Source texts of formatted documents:
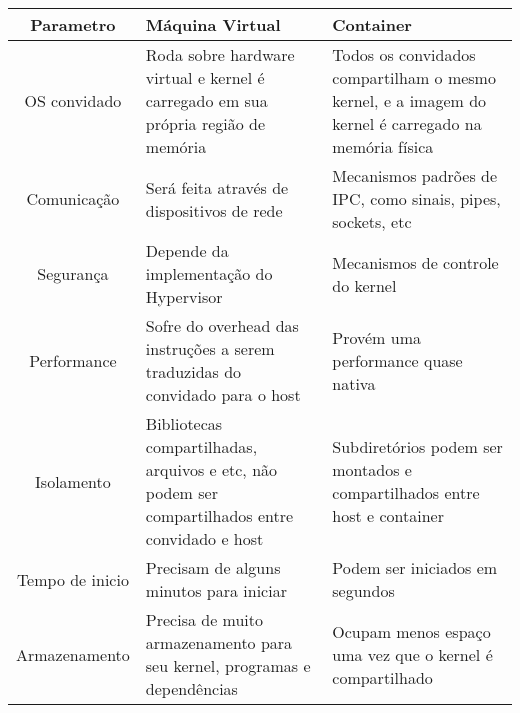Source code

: \begin{tabular}{|c|p{5cm}|p{5cm}|}
\hline
\textbf{Parametro} & \textbf{Máquina Virtual} & \textbf{Container} \\
\hline
OS convidado    & Roda sobre hardware virtual e kernel é carregado em sua própria região de memória & Todos os convidados compartilham o mesmo kernel, e a imagem do kernel é carregado na memória física \\
\hline
Comunicação     & Será feita através de dispositivos de rede & Mecanismos padrões de IPC, como sinais, pipes, sockets, etc \\
\hline
Segurança       & Depende da implementação do Hypervisor & Mecanismos de controle do kernel \\
\hline
Performance     & Sofre do overhead das instruções a serem traduzidas do convidado para o host & Provém uma performance quase nativa \\
\hline
Isolamento      & Bibliotecas compartilhadas, arquivos e etc, não podem ser compartilhados entre convidado e host & Subdiretórios podem ser montados e compartilhados entre host e container \\
\hline
Tempo de inicio & Precisam de alguns minutos para iniciar  &  Podem ser iniciados em segundos \\
\hline
Armazenamento  & Precisa de muito armazenamento para seu kernel, programas e dependências &  Ocupam menos espaço uma vez que o kernel é compartilhado \\
\hline
\end{tabular}

\label{fig:container_vs_virt_t1_vs_virt_t2}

■ EXERCISE DETAILS
Quote the entries above word for word. Leave the images out.

■ FINISHED TASK
Source code

: \begin{tabular}{|c|p{5cm}|p{5cm}|}
\hline
\textbf{Parametro} & \textbf{Máquina Virtual} & \textbf{Container} \\
\hline
OS convidado    & Roda sobre hardware virtual e kernel é carregado em sua própria região de memória & Todos os convidados compartilham o mesmo kernel, e a imagem do kernel é carregado na memória física \\
\hline
Comunicação     & Será feita através de dispositivos de rede & Mecanismos padrões de IPC, como sinais, pipes, sockets, etc \\
\hline
Segurança       & Depende da implementação do Hypervisor & Mecanismos de controle do kernel \\
\hline
Performance     & Sofre do overhead das instruções a serem traduzidas do convidado para o host & Provém uma performance quase nativa \\
\hline
Isolamento      & Bibliotecas compartilhadas, arquivos e etc, não podem ser compartilhados entre convidado e host & Subdiretórios podem ser montados e compartilhados entre host e container \\
\hline
Tempo de inicio & Precisam de alguns minutos para iniciar  &  Podem ser iniciados em segundos \\
\hline
Armazenamento  & Precisa de muito armazenamento para seu kernel, programas e dependências &  Ocupam menos espaço uma vez que o kernel é compartilhado \\
\hline
\end{tabular}

\label{fig:container_vs_virt_t1_vs_virt_t2}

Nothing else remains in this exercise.